3

I have a big file with several columns on each line. I'm familiar with using cut -f -d to select specific columns by their number.

I checked the manual for cut and it doesn't seem that there's a way to regex match columns.

What I want to do specifically is:

  • select the 2nd column of every line
  • and also select all columns that contain the string "hello" (there may be none, if not it could be any column(s) and not the same column(s) for each line)

What's the most convenient terminal tools for this operation?

EDIT:

Simplified example

x ID23 a b c hello1
x ID47 hello2 a b c
x ID49 hello3 a b hello4
x ID53 a b c d

The result I would want is:

ID23 hello1
ID47 hello2
ID49 hello3 hello4

or alternatively:

ID23 hello1
ID47 hello2
ID49 hello3 hello4
ID53

To elaborate the example given:

  • Columns are defined by one space
  • whether or not "only print if the string is present" is not really important, I can just grep for "hello" if necessary
  • we can assume the string "hello" will never be in column 1 or 2.
6

If one space at the end of the line doesn't hurt you much:

$ awk '{for(i=1;i<=NF;i++) if(i==2 || $i~"hello") printf $i" ";print ""}' file

ID23 hello1 
ID47 hello2 
ID49 hello3 hello4 
ID53 

This doesn't assume anything about the position of the "hello" string.

| improve this answer | |
  • You can post process to remove the additional space character : awk '{ ...}' | sed 's, $,,' – Emmanuel Jun 30 '16 at 15:46
4

I don't think this will be possible using simple tools like cut. Or, at least, not easily. Here's a Perl solution:

$ perl -lane '$k=join " ",grep{/hello/}@F; print "$F[1] $k" if $k' file 
ID23 hello1
ID47 hello2
ID49 hello3 hello4

Which you could simplify by using grep first:

$ grep hello file | perl -lane 'print "$F[1] ", join(" ", grep{/hello/}@F)'
ID23 hello1
ID47 hello2
ID49 hello3 hello4

Explanation

The -n option tells perl to read its input line by line and apply the script given by -e. The -l flag adds a newline (\n) to each print call. The -a option makes perl split its input lines on whitespace into the array @F.
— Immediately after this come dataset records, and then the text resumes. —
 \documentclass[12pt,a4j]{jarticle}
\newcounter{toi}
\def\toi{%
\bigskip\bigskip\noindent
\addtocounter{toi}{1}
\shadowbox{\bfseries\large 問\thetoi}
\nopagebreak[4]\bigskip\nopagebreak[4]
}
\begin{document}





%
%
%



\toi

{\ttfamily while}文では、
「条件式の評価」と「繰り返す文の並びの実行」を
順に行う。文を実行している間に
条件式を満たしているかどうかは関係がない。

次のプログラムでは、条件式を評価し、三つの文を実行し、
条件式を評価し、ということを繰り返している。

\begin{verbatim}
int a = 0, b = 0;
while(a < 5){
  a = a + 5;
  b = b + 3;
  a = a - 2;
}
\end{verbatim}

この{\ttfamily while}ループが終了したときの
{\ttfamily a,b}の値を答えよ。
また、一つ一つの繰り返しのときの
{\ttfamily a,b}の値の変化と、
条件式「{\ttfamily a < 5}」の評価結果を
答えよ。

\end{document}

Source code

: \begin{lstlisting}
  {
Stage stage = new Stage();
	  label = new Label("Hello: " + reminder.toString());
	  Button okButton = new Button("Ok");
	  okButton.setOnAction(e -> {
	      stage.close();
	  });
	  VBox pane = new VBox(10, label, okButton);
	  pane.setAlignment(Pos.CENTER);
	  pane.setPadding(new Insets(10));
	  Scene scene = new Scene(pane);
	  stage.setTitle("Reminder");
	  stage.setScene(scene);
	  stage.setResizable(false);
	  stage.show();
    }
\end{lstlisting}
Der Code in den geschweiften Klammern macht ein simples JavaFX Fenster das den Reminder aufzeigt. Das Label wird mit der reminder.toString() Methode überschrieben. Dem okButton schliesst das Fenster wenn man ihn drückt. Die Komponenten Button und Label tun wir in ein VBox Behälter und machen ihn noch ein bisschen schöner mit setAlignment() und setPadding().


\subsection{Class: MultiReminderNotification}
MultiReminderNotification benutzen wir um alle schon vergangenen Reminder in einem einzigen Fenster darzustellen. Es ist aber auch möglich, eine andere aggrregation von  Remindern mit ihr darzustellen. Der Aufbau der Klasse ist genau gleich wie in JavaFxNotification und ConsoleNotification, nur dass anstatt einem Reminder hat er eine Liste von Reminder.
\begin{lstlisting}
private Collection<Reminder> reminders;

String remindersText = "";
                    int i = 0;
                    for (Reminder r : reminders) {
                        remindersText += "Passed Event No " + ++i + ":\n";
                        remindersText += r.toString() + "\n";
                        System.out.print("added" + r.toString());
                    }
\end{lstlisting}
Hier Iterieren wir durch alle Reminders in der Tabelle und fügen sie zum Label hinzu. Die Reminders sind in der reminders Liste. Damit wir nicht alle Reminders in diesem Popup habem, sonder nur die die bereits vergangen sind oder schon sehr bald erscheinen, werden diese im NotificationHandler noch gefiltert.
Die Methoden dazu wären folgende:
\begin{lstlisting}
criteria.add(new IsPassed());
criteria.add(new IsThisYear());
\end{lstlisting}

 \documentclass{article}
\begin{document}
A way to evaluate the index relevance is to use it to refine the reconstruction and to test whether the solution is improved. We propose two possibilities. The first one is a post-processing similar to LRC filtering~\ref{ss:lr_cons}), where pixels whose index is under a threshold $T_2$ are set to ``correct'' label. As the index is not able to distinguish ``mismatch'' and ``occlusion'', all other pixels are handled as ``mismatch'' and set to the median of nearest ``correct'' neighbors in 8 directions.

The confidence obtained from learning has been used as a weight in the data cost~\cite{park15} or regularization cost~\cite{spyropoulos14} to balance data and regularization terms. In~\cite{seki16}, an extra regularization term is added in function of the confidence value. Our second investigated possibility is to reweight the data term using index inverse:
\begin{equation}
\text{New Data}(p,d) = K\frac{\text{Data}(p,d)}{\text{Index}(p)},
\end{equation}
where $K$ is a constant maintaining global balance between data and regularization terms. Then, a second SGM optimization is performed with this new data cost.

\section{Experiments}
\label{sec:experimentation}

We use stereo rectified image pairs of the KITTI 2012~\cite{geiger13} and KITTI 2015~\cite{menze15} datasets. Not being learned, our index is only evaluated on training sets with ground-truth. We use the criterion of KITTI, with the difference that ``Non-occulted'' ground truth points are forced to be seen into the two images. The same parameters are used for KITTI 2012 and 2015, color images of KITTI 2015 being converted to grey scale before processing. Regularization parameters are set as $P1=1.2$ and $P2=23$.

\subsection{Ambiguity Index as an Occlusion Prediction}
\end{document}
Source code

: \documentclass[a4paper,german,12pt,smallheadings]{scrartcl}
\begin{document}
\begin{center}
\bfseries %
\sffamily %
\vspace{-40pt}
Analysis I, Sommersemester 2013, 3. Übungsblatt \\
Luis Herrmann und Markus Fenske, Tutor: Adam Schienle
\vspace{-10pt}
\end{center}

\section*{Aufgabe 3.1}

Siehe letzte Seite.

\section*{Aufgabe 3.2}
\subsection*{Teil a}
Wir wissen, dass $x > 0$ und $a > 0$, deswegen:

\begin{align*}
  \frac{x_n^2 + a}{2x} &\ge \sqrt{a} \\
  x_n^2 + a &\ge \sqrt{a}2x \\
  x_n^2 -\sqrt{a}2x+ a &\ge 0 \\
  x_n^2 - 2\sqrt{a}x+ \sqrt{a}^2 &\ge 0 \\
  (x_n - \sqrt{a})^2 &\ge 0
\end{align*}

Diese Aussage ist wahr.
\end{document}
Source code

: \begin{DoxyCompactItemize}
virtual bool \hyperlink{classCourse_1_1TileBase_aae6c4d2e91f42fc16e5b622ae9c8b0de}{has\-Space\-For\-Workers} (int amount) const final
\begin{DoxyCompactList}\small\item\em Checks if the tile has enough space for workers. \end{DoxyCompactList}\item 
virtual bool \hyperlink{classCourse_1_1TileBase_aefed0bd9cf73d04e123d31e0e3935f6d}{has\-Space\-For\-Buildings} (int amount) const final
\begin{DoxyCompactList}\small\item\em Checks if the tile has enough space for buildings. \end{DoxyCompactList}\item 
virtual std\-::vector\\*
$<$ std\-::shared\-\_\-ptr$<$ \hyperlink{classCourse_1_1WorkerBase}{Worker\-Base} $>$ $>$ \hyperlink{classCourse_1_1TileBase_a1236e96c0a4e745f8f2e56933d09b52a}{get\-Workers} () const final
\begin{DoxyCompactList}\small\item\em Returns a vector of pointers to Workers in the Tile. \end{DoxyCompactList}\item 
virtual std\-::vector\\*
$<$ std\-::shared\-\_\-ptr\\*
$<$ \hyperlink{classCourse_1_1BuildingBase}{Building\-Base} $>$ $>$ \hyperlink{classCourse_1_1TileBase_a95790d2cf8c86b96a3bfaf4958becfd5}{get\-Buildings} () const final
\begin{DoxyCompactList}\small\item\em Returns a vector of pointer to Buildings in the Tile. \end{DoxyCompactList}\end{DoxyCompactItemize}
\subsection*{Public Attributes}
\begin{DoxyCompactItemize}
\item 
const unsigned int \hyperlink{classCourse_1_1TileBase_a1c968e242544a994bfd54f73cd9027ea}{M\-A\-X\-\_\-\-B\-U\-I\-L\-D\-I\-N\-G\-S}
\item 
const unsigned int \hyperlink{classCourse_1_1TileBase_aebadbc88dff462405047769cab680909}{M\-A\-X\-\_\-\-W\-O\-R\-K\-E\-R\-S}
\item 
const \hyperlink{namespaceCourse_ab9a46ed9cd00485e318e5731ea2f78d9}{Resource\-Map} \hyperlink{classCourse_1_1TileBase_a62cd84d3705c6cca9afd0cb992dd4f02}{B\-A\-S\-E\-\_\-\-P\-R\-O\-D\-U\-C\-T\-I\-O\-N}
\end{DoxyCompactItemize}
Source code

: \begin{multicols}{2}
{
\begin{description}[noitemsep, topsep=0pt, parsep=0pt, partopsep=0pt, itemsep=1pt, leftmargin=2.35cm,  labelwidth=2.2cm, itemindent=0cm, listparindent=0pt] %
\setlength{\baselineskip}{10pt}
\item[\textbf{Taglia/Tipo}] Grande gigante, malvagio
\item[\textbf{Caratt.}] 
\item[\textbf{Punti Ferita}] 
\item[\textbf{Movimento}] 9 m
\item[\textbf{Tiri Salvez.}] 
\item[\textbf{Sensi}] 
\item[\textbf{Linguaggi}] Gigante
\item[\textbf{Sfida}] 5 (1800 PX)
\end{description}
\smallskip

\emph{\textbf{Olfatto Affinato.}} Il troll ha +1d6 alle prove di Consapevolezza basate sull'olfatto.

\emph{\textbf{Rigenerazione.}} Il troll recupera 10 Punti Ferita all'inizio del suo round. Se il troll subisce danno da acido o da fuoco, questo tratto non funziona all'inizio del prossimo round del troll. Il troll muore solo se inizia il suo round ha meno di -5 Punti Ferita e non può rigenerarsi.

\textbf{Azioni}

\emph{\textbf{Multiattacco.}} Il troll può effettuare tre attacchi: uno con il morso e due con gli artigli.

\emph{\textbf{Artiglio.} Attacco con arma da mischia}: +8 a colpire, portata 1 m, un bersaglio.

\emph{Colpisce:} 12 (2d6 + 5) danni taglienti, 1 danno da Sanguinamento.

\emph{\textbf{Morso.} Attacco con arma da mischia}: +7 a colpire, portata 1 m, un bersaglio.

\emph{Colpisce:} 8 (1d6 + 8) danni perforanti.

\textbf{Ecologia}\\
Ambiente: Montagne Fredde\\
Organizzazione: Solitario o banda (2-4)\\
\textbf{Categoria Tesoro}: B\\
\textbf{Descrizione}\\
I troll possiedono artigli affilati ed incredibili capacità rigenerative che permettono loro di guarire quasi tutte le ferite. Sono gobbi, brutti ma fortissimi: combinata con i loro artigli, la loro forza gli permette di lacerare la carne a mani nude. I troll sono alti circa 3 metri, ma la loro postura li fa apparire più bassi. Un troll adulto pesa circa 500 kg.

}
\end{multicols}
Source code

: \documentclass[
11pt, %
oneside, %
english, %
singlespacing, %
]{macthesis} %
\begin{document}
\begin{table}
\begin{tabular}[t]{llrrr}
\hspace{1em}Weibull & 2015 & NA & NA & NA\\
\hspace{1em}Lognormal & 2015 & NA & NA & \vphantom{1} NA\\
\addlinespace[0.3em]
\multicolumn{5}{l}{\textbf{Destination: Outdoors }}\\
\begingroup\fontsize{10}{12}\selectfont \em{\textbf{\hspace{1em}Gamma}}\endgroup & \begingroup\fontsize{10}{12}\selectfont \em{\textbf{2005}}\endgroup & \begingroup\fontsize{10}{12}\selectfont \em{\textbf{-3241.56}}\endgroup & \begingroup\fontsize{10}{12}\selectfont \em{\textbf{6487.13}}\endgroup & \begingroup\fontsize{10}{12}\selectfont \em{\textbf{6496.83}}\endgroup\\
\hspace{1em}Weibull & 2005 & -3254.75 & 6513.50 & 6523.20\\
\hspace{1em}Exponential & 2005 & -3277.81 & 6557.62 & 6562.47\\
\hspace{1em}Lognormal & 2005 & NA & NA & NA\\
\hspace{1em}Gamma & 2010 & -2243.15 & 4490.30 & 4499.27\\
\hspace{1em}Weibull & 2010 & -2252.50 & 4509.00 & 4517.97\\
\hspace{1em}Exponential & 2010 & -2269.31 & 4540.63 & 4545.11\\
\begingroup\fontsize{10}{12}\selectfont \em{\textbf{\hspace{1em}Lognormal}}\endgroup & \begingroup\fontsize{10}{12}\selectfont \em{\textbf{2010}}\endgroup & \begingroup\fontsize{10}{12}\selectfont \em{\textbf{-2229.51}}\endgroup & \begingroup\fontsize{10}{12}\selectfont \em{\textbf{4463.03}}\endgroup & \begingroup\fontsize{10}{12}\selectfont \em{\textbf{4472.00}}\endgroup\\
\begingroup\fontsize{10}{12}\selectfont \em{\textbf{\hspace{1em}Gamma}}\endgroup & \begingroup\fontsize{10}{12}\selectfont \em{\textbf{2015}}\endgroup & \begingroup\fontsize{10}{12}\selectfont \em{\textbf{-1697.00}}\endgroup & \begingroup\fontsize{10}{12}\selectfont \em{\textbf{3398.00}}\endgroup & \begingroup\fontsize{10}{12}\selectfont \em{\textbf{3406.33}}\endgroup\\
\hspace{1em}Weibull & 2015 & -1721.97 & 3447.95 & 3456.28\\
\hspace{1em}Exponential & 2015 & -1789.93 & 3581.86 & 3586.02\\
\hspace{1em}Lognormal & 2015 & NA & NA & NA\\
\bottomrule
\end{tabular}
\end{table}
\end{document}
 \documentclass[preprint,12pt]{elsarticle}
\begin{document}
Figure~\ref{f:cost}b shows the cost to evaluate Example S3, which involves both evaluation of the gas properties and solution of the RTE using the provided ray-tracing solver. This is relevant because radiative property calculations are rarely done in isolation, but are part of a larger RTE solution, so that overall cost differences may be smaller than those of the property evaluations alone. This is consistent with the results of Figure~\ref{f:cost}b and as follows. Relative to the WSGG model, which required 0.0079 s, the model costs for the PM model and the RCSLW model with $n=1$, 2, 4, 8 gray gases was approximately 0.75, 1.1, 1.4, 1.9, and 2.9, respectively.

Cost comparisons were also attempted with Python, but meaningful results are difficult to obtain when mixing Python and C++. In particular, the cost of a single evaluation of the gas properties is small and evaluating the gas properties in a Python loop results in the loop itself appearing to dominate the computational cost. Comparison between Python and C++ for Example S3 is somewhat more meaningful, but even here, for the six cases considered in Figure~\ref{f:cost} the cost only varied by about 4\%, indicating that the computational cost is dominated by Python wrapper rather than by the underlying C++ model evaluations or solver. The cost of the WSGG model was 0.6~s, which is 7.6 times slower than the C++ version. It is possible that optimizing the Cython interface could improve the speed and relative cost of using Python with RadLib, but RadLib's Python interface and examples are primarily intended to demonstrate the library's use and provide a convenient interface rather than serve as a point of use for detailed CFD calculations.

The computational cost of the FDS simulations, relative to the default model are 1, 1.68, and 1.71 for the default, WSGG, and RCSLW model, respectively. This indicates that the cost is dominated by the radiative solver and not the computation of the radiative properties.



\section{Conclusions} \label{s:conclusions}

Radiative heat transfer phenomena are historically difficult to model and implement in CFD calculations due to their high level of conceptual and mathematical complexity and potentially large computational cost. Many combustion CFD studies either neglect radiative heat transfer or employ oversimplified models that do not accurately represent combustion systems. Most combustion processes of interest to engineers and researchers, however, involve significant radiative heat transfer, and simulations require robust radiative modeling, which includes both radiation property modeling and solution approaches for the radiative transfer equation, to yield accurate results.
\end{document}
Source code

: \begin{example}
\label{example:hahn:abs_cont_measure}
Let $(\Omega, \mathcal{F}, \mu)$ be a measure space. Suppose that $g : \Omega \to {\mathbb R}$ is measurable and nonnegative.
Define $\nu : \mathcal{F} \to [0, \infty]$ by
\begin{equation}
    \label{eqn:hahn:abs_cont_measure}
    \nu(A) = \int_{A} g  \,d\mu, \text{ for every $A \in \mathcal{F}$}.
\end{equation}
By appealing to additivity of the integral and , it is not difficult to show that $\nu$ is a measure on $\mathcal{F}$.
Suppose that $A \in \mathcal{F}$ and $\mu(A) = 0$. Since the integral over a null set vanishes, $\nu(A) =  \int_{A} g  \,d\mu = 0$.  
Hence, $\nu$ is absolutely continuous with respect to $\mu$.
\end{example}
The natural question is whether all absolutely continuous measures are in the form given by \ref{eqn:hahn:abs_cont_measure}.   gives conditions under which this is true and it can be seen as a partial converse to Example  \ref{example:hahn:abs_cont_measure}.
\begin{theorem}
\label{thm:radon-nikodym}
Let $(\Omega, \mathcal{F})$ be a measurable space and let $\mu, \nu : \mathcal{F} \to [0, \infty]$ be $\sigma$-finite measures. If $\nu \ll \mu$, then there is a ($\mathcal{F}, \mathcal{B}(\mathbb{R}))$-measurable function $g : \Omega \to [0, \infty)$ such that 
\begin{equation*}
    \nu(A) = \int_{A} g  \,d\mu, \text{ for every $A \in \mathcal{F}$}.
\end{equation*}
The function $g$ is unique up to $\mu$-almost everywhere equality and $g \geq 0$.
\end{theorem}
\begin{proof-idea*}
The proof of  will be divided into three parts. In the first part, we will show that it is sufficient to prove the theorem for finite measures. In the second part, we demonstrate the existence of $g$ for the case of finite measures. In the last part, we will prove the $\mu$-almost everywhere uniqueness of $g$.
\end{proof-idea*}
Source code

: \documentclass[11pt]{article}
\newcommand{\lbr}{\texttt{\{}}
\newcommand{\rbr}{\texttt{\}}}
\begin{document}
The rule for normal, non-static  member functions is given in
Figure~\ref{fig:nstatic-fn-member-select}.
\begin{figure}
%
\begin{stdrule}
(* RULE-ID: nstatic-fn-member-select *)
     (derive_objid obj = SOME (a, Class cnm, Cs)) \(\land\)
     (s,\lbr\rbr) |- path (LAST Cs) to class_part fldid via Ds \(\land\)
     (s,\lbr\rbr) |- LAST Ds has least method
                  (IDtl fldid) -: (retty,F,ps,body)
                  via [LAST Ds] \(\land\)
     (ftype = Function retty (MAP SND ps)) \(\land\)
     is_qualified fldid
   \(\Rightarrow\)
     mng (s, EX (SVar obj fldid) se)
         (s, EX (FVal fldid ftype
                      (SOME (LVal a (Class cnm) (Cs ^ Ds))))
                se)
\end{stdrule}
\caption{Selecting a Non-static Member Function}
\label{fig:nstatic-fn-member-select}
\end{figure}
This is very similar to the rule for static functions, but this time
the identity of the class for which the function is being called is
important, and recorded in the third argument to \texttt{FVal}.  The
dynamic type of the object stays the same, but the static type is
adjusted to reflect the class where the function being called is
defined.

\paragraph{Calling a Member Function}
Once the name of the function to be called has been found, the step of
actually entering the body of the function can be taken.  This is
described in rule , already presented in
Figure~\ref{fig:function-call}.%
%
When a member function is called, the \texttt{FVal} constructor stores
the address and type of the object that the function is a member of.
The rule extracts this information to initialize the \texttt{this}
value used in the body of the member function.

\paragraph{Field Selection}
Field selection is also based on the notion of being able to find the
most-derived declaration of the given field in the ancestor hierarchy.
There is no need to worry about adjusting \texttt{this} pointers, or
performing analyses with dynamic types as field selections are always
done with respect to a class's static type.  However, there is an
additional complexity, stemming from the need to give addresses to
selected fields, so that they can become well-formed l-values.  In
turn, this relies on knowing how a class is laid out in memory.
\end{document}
So, the script itself is looking for all elements of @F (all columns) matching hello and saving them as the space-separated string $k ($k=join " ",grep{/hello/}@F;). Then, the 2nd field ($F[1]) and $k are printed if $k is defined, if at least one hello was found.

The second version is the same except that we don't need $k and print directly since we know that at least one hello will always be present.